What is being asked
Filter the lines below, keeping each one that holds "from".

Input for this task
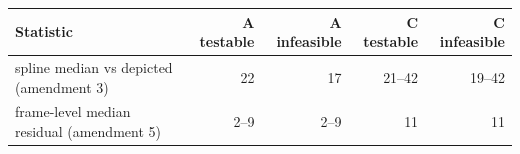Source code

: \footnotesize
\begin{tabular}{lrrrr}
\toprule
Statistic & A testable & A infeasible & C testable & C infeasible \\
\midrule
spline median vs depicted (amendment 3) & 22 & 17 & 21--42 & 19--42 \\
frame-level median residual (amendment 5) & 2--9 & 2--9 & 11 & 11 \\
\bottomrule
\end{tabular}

--

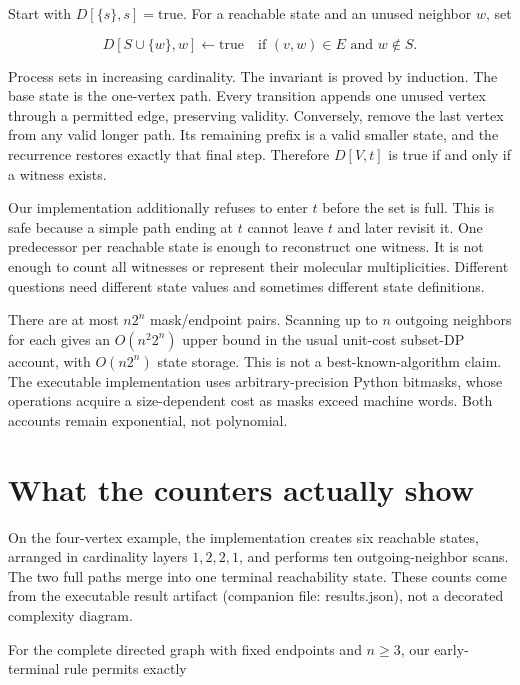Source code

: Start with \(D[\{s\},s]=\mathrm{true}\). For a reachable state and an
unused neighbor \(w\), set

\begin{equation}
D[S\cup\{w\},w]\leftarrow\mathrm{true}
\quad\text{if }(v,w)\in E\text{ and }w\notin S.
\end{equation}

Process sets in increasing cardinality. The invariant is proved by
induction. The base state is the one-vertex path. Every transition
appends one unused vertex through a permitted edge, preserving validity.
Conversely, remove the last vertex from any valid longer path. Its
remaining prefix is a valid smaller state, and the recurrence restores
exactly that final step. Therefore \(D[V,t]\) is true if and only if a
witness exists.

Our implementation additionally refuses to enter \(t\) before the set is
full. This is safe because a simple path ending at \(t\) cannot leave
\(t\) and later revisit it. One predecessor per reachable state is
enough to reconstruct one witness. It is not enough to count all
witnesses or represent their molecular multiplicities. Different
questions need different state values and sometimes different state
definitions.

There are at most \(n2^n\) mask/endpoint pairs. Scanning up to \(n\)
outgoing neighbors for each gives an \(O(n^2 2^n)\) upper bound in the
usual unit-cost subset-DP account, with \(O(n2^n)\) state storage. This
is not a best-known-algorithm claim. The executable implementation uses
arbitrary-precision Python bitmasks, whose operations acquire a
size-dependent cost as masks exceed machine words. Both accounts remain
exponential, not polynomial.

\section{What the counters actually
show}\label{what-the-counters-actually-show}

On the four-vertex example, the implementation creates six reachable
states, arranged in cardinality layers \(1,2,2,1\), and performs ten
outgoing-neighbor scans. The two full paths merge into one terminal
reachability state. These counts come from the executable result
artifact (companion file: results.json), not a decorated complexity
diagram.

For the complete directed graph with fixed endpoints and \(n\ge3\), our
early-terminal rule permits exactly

The answer
Conversely, remove the last vertex from any valid longer path. Its
reachability state. These counts come from the executable result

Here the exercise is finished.